Data extracted from a collection
----------------------------------------
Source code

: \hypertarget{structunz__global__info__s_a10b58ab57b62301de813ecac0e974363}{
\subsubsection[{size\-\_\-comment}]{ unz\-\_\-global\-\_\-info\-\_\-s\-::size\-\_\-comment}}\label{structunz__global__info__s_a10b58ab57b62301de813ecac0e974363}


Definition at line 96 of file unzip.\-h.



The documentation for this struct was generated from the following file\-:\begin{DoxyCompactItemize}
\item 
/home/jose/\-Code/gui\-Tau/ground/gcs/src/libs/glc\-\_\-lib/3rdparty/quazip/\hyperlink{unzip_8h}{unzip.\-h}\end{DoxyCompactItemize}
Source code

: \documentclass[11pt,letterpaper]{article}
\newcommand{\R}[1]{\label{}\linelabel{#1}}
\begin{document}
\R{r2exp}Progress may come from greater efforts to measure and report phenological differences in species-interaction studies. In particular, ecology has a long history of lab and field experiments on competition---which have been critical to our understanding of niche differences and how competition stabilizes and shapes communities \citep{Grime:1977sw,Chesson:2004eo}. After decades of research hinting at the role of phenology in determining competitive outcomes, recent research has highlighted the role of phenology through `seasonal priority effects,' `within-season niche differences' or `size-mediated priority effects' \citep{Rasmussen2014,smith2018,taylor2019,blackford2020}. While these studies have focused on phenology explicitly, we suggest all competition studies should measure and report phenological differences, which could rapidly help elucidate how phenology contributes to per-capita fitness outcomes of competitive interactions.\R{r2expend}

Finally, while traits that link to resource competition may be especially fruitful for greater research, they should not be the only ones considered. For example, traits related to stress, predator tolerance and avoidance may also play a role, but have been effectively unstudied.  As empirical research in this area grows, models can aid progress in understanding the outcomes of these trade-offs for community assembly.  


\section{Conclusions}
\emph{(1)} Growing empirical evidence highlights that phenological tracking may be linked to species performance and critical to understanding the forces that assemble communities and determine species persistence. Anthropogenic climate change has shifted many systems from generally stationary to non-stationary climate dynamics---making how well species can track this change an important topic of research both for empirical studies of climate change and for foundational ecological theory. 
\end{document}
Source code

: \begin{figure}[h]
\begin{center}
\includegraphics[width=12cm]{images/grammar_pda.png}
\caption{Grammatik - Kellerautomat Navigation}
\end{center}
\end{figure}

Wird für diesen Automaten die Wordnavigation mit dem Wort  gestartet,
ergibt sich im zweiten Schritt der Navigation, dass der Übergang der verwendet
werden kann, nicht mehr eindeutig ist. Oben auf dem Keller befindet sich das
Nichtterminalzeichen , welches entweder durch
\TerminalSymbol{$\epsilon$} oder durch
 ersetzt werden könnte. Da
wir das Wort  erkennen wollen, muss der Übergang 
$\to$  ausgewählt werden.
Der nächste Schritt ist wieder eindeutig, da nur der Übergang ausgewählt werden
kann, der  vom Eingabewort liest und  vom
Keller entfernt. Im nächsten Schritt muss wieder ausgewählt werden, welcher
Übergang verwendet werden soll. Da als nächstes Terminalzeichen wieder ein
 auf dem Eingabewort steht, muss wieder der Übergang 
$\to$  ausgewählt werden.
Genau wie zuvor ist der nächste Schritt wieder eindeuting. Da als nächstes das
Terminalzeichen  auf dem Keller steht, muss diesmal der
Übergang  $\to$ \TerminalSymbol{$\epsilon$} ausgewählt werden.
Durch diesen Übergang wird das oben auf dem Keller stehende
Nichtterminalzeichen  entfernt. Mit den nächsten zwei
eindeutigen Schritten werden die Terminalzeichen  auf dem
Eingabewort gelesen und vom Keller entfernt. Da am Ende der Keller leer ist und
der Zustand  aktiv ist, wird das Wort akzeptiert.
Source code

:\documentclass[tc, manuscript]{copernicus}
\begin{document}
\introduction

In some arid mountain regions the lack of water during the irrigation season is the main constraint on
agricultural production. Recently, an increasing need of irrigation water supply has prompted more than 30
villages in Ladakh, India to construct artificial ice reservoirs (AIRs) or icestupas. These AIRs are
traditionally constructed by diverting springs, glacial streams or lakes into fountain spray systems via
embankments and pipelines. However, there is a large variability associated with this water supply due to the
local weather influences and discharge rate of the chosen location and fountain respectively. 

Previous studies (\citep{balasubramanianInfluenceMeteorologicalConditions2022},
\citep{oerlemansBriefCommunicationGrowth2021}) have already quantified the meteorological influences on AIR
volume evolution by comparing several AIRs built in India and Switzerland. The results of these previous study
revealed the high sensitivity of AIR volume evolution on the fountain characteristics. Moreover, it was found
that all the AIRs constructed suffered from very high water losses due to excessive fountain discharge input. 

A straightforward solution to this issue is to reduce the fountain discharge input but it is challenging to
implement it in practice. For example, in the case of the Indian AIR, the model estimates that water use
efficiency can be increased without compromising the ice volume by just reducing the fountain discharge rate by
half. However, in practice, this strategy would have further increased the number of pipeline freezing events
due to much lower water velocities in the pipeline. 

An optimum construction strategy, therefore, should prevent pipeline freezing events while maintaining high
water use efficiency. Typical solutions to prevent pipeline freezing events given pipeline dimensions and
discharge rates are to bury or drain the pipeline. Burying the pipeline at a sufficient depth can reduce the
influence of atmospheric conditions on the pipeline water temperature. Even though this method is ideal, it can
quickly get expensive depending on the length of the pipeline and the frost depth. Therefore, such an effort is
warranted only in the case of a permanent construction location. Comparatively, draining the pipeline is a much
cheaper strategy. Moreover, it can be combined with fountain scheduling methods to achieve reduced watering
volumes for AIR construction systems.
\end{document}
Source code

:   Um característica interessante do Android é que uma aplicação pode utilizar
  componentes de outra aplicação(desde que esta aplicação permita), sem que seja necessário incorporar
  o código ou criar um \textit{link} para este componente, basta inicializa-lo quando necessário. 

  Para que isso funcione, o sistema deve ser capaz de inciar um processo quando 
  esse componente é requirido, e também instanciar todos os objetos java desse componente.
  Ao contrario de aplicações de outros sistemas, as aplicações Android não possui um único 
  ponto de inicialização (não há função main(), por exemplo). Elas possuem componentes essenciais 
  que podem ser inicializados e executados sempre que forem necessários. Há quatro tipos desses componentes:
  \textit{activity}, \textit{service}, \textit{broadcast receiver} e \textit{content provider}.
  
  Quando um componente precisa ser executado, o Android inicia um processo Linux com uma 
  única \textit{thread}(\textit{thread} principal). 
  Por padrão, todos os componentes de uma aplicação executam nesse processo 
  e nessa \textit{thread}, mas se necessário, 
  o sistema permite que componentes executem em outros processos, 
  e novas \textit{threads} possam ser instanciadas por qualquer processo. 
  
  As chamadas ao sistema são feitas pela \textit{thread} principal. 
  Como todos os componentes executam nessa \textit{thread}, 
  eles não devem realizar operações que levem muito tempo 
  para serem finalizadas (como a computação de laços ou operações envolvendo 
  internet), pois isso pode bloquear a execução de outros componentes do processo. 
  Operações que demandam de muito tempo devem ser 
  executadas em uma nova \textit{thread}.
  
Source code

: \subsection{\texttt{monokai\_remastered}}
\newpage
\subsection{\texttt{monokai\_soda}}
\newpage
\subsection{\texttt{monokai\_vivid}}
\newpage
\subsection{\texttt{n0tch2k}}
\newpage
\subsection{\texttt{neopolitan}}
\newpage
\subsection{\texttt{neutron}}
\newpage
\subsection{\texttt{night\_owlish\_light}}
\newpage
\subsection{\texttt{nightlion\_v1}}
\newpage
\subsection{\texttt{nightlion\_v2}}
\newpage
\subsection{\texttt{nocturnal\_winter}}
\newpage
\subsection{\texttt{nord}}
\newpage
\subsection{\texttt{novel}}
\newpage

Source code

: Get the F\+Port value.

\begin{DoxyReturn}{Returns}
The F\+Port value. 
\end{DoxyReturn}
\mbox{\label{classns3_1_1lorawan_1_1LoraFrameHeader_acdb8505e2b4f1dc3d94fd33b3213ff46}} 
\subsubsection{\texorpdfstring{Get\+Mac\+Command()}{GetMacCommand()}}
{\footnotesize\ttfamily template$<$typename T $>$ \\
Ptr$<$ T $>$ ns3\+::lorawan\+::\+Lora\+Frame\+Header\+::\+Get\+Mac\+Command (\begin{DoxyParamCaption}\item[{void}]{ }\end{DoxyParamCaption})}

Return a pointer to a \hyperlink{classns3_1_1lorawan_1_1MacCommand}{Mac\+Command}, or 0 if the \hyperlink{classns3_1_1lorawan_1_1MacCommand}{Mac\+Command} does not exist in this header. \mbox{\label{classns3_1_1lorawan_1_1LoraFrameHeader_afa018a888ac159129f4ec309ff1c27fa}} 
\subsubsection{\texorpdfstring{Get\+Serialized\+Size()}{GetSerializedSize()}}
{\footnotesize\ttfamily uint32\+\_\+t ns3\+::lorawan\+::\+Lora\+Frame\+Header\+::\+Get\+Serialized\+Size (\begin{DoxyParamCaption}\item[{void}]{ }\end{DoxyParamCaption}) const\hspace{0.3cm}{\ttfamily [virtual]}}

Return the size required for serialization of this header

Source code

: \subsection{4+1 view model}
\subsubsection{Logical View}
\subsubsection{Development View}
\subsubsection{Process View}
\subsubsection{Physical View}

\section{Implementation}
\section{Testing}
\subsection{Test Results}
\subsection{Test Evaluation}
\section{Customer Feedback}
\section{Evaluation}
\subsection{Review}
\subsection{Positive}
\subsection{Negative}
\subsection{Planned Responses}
----------------------------------------
== YOUR OBJECTIVE ==
Pull out all lines from the entries above in which the word "fountain" appears.

== TASK RESPONSE ==
traditionally constructed by diverting springs, glacial streams or lakes into fountain spray systems via
local weather influences and discharge rate of the chosen location and fountain respectively. 
revealed the high sensitivity of AIR volume evolution on the fountain characteristics. Moreover, it was found
that all the AIRs constructed suffered from very high water losses due to excessive fountain discharge input. 
A straightforward solution to this issue is to reduce the fountain discharge input but it is challenging to
efficiency can be increased without compromising the ice volume by just reducing the fountain discharge rate by
cheaper strategy. Moreover, it can be combined with fountain scheduling methods to achieve reduced watering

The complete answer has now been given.